I’d like to thank Techstars Tampa Bay, Startup Digest Tampa Bay curator Murewa Olubela, and Startup Digest Tampa Bay curator manager Alex Abell for inviting me to write for the newsletter!

Here’s “director’s cut” of my guest editorial, which has some additional information and ideas…

Reasons for startups to be optimistic

Rather than bore you with a long preamble, I’ll give your week a good start by getting straight to my point: The global pandemic comes with a global business crisis, and crises are where startups shine. Here are three reasons — each with a litany of sub-reasons — why startup founders and team members should be at least a little optimistic about the current situation.

1. Sometimes you don’t know that you’re living in a golden age

The first reason to be optimistic is that recessions have been known to hide golden ages. As far as the last recession is concerned, Thomas Friedman has a theory: That 2007 was “one of the single greatest technological inflection points since Gutenberg…and we all completely missed it.”

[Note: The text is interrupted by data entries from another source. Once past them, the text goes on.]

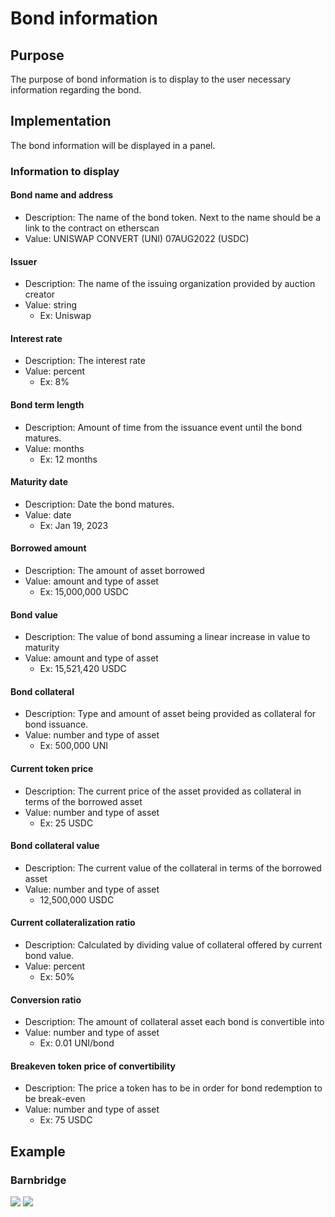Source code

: # Bond information

## Purpose

The purpose of bond information is to display to the user necessary information regarding the bond.

## Implementation

The bond information will be displayed in a panel.

### Information to display

#### Bond name and address

- Description: The name of the bond token. Next to the name should be a link to the contract on etherscan
- Value: UNISWAP CONVERT (UNI) 07AUG2022 (USDC)

#### Issuer

- Description: The name of the issuing organization provided by auction creator
- Value: string
  - Ex: Uniswap

#### Interest rate

- Description: The interest rate
- Value: percent
  - Ex: 8%

#### Bond term length

- Description: Amount of time from the issuance event until the bond matures.
- Value: months
  - Ex: 12 months

#### Maturity date

- Description: Date the bond matures.
- Value: date
  - Ex: Jan 19, 2023

#### Borrowed amount

- Description: The amount of asset borrowed
- Value: amount and type of asset
  - Ex: 15,000,000 USDC

#### Bond value

- Description: The value of bond assuming a linear increase in value to maturity
- Value: amount and type of asset
  - Ex: 15,521,420 USDC

#### Bond collateral

- Description: Type and amount of asset being provided as collateral for bond issuance.
- Value: number and type of asset
  - Ex: 500,000 UNI

#### Current token price

- Description: The current price of the asset provided as collateral in terms of the borrowed asset
- Value: number and type of asset
  - Ex: 25 USDC

#### Bond collateral value

- Description: The current value of the collateral in terms of the borrowed asset
- Value: number and type of asset
  - 12,500,000 USDC

#### Current collateralization ratio

- Description: Calculated by dividing value of collateral offered by current bond value.
- Value: percent
  - Ex: 50%

#### Conversion ratio

- Description: The amount of collateral asset each bond is convertible into
- Value: number and type of asset
  - Ex: 0.01 UNI/bond

#### Breakeven token price of convertibility

- Description: The price a token has to be in order for bond redemption to be break-even
- Value: number and type of asset
  - Ex: 75 USDC

## Example

### Barnbridge

![](../../../../../spec/assets/barnbridge/bond_information.png) ![](../../../../../spec/assets/barnbridge/bond_information_large.png)
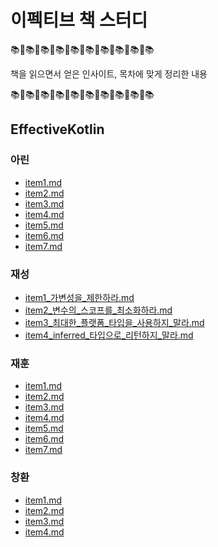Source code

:# 이펙티브 책 스터디
📚🚨📚🚨📚🚨📚🚨📚🚨📚🚨📚🚨📚🚨📚🚨📚

책을 읽으면서 얻은 인사이트, 목차에 맞게 정리한 내용

📚🚨📚🚨📚🚨📚🚨📚🚨📚🚨📚🚨📚🚨📚🚨📚



## EffectiveKotlin
### 아린
- [item1.md](https://github.com/Mash-Up-Android/Effective_Study/tree/main/docs/EffectiveKotlin/아린/item1.md)
- [item2.md](https://github.com/Mash-Up-Android/Effective_Study/tree/main/docs/EffectiveKotlin/아린/item2.md)
- [item3.md](https://github.com/Mash-Up-Android/Effective_Study/tree/main/docs/EffectiveKotlin/아린/item3.md)
- [item4.md](https://github.com/Mash-Up-Android/Effective_Study/tree/main/docs/EffectiveKotlin/아린/item4.md)
- [item5.md](https://github.com/Mash-Up-Android/Effective_Study/tree/main/docs/EffectiveKotlin/아린/item5.md)
- [item6.md](https://github.com/Mash-Up-Android/Effective_Study/tree/main/docs/EffectiveKotlin/아린/item6.md)
- [item7.md](https://github.com/Mash-Up-Android/Effective_Study/tree/main/docs/EffectiveKotlin/아린/item7.md)
### 재성
- [item1_가변성을_제한하라.md](https://github.com/Mash-Up-Android/Effective_Study/tree/main/docs/EffectiveKotlin/재성/item1_가변성을_제한하라.md)
- [item2_변수의_스코프를_최소화하라.md](https://github.com/Mash-Up-Android/Effective_Study/tree/main/docs/EffectiveKotlin/재성/item2_변수의_스코프를_최소화하라.md)
- [item3_최대한_플랫폼_타입을_사용하지_말라.md](https://github.com/Mash-Up-Android/Effective_Study/tree/main/docs/EffectiveKotlin/재성/item3_최대한_플랫폼_타입을_사용하지_말라.md)
- [item4_inferred_타입으로_리턴하지_말라.md](https://github.com/Mash-Up-Android/Effective_Study/tree/main/docs/EffectiveKotlin/재성/item4_inferred_타입으로_리턴하지_말라.md)
### 재훈
- [item1.md](https://github.com/Mash-Up-Android/Effective_Study/tree/main/docs/EffectiveKotlin/재훈/item1.md)
- [item2.md](https://github.com/Mash-Up-Android/Effective_Study/tree/main/docs/EffectiveKotlin/재훈/item2.md)
- [item3.md](https://github.com/Mash-Up-Android/Effective_Study/tree/main/docs/EffectiveKotlin/재훈/item3.md)
- [item4.md](https://github.com/Mash-Up-Android/Effective_Study/tree/main/docs/EffectiveKotlin/재훈/item4.md)
- [item5.md](https://github.com/Mash-Up-Android/Effective_Study/tree/main/docs/EffectiveKotlin/재훈/item5.md)
- [item6.md](https://github.com/Mash-Up-Android/Effective_Study/tree/main/docs/EffectiveKotlin/재훈/item6.md)
- [item7.md](https://github.com/Mash-Up-Android/Effective_Study/tree/main/docs/EffectiveKotlin/재훈/item7.md)
### 창환
- [item1.md](https://github.com/Mash-Up-Android/Effective_Study/tree/main/docs/EffectiveKotlin/창환/item1.md)
- [item2.md](https://github.com/Mash-Up-Android/Effective_Study/tree/main/docs/EffectiveKotlin/창환/item2.md)
- [item3.md](https://github.com/Mash-Up-Android/Effective_Study/tree/main/docs/EffectiveKotlin/창환/item3.md)
- [item4.md](https://github.com/Mash-Up-Android/Effective_Study/tree/main/docs/EffectiveKotlin/창환/item4.md)



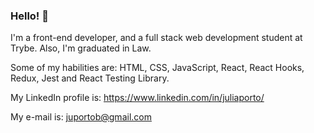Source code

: ### Hello! 👋

I'm a front-end developer, and a full stack web development student at Trybe. Also, I'm graduated in Law.

Some of my habilities are: HTML, CSS, JavaScript, React, React Hooks, Redux, Jest and React Testing Library.

My LinkedIn profile is: https://www.linkedin.com/in/juliaporto/

My e-mail is: juportob@gmail.com
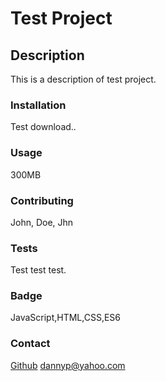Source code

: # Test Project
        
## Description
This is a description of test project.
        
### Installation
Test download..

### Usage
300MB

### Contributing
John, Doe, Jhn

### Tests
Test test test.

### Badge
JavaScript,HTML,CSS,ES6

### Contact
[Github](https://www.github.com/hpere102)
[dannyp@yahoo.com](mailto:dannyp@yahoo.com)
        
        
        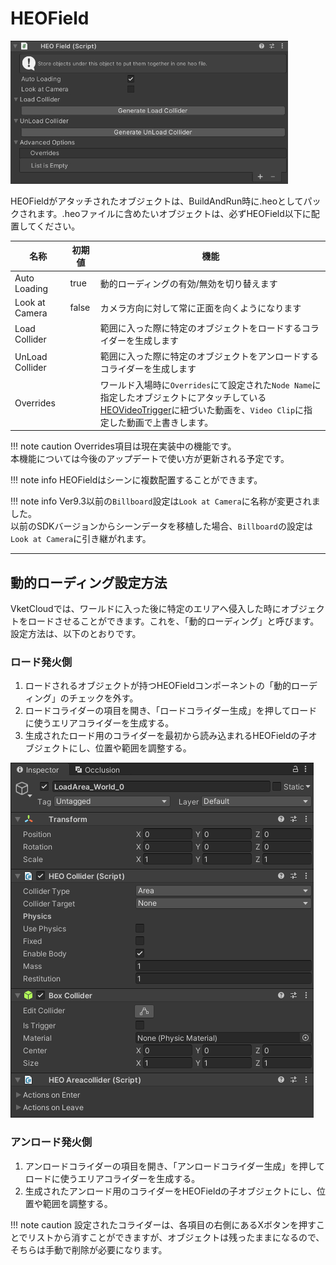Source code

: # HEOField

![HEOField](img/HEOField.jpg)

HEOFieldがアタッチされたオブジェクトは、BuildAndRun時に.heoとしてパックされます。.heoファイルに含めたいオブジェクトは、必ずHEOField以下に配置してください。

| 名称 | 初期値 | 機能 |
| ---- | ---- | ---- |
| Auto Loading | true | 動的ローディングの有効/無効を切り替えます |
| Look at Camera | false | カメラ方向に対して常に正面を向くようになります |
| Load Collider |  | 範囲に入った際に特定のオブジェクトをロードするコライダーを生成します |
| UnLoad Collider |  | 範囲に入った際に特定のオブジェクトをアンロードするコライダーを生成します |
| Overrides | | ワールド入場時に`Overrides`にて設定された`Node Name`に指定したオブジェクトにアタッチしている[HEOVideoTrigger](HEOVideoTrigger.md)に紐づいた動画を、`Video Clip`に指定した動画で上書きします。 |

!!! note caution
    Overrides項目は現在実装中の機能です。<br>
    本機能については今後のアップデートで使い方が更新される予定です。

!!! note info
    HEOFieldはシーンに複数配置することができます。

!!! note info 
    Ver9.3以前の`Billboard`設定は`Look at Camera`に名称が変更されました。<br>
    以前のSDKバージョンからシーンデータを移植した場合、`Billboard`の設定は`Look at Camera`に引き継がれます。

---

## 動的ローディング設定方法
VketCloudでは、ワールドに入った後に特定のエリアへ侵入した時にオブジェクトをロードさせることができます。これを、「動的ローディング」と呼びます。設定方法は、以下のとおりです。

### ロード発火側
1. ロードされるオブジェクトが持つHEOFieldコンポーネントの「動的ローディング」のチェックを外す。
2. ロードコライダーの項目を開き、「ロードコライダー生成」を押してロードに使うエリアコライダーを生成する。
3. 生成されたロード用のコライダーを最初から読み込まれるHEOFieldの子オブジェクトにし、位置や範囲を調整する。

![HEOField](img/HEOFieldAutoLoading.png)

### アンロード発火側
1. アンロードコライダーの項目を開き、「アンロードコライダー生成」を押してロードに使うエリアコライダーを生成する。
2. 生成されたアンロード用のコライダーをHEOFieldの子オブジェクトにし、位置や範囲を調整する。

!!! note caution
    設定されたコライダーは、各項目の右側にあるXボタンを押すことでリストから消すことができますが、オブジェクトは残ったままになるので、そちらは手動で削除が必要になります。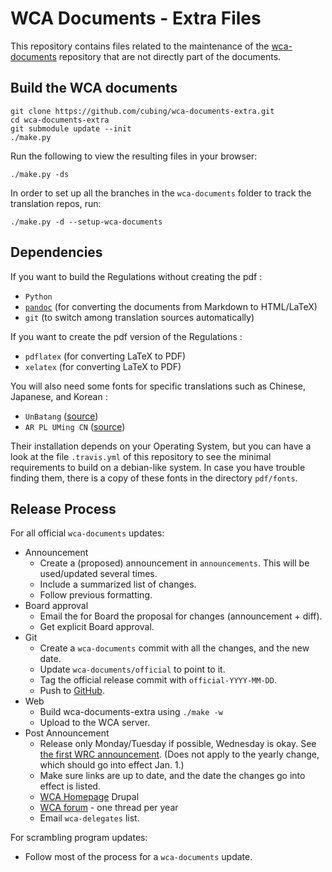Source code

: # WCA Documents - Extra Files

This repository contains files related to the maintenance of the [wca-documents](https://github.com/cubing/wca-documents) repository that are not directly part of the documents.

## Build the WCA documents

    git clone https://github.com/cubing/wca-documents-extra.git
    cd wca-documents-extra
    git submodule update --init
    ./make.py

Run the following to view the resulting files in your browser:

    ./make.py -ds

In order to set up all the branches in the `wca-documents` folder to track the translation repos, run:

    ./make.py -d --setup-wca-documents

## Dependencies

If you want to build the Regulations without creating the pdf :

- `Python`
- [`pandoc`](http://johnmacfarlane.net/pandoc/installing.html) (for converting the documents from Markdown to HTML/LaTeX)
- `git` (to switch among translation sources automatically)

If you want to create the pdf version of the Regulations :

- `pdflatex` (for converting LaTeX to PDF)
- `xelatex` (for converting LaTeX to PDF)

You will also need some fonts for specific translations such as Chinese, Japanese, and Korean :

- `UnBatang` ([source](http://kldp.net/projects/unfonts/download))
- `AR PL UMing CN` ([source](http://www.freedesktop.org/wiki/Software/CJKUnifonts/Download/))

Their installation depends on your Operating System, but you can have a look at the file `.travis.yml` of this repository to see the minimal requirements to build on a debian-like system.
In case you have trouble finding them, there is a copy of these fonts in the directory `pdf/fonts`.

## Release Process

For all official `wca-documents` updates:

- Announcement
    - Create a (proposed) announcement in `announcements`. This will be used/updated several times.
    - Include a summarized list of changes.
    - Follow previous formatting.
- Board approval
    - Email the for Board the proposal for changes (announcement + diff).
    - Get explicit Board approval.
- Git
    - Create a `wca-documents` commit with all the changes, and the new date.
    - Update `wca-documents/official` to point to it.
    - Tag the official release commit with `official-YYYY-MM-DD`.
    - Push to [GitHub](https://github.com/cubing/wca-documents).
- Web
    - Build wca-documents-extra using `./make -w`
    - Upload to the WCA server.
- Post Announcement
    - Release only Monday/Tuesday if possible, Wednesday is okay. See [the first WRC announcement](https://www.worldcubeassociation.org/regulations/announcements/introducing-wrc-announcements). (Does not apply to the yearly change, which should go into effect Jan. 1.)
    - Make sure links are up to date, and the date the changes go into effect is listed.
    - [WCA Homepage](https://worldcubeassociation.org/) Drupal
    - [WCA forum](https://www.worldcubeassociation.org/forum/viewforum.php?f=9) - one thread per year
    - Email `wca-delegates` list.


For scrambling program updates:

- Follow most of the process for a `wca-documents` update.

He made his point very compelling by listing what happened then in What the hell happened in 2007?, the second chapter of his 2016 book, Thank You for Being Late. I’ve compiled his list in the table below, expanded the scope to cover the years 2006 through 2008, and threw in some additional notes.

Looking at that time through the lens of the leaps in technology shown below, it seems like a golden age:

The leap Notes
Airbnb

In October 2007, as a way to offset the high cost of rent in San Francisco, roommates Brian Chesky and Joe Gebbia came up with the idea of putting an air mattress in their living room and turning it into a bed and breakfast. They called their venture AirBedandBreakfast.com, which later got shortened to its current name.

This marks the start of the modern web- and app-driven gig economy.

Android

The first version of Android as we know it was announced on September 23, 2008 on the HTC Dream (also sold as the T-Mobile G1).

Originally started in 2003 and bought by Google in 2005, Android was at first a mobile operating system in the same spirit as Symbian or more importantly, Windows Mobile — Google was worried about competition from Microsoft. The original spec was for a more BlackBerry-like device with a keyboard, and did not account for a touchscreen. This all changed after the iPhone keynote.

App Store

Apple’s App Store launched on July 10, 2008 with an initial 500 apps. At the time of writing (March 2020), there should be close to 2 million.

In case you don’t remember, Steve Jobs’ original plan was to not allow third-party developers to create native apps for the iPhone. Developers were directed to create web apps. The backlash prompted Apple to allow developers to create apps, and in March 2008, the first iPhone SDK was released.

Bitcoin

The person (or persons) going by the name “Satoshi Nakamoto” started working on the Bitcoin project in 2007.

It would eventually lead to cryptocurrency mania, crypto bros, HODL and other additions to the lexicon, one of the best Last Week Tonight news pieces, and give the Winklevoss twins their second shot at technology stardom after their failed first attempt with a guy named Mark Zuckerberg.

Chrome

By 2008, the browser wars were long done, and Internet Explorer owned the market. Then, on September 2, Google released Chrome, announcing it with a comic illustrated by Scott “Understanding Comics” McCloud, and starting the Second Browser War.

When Chrome was launched, Internet Explorer had about 70% of the browser market. In less than 5 years, Chrome would overtake IE.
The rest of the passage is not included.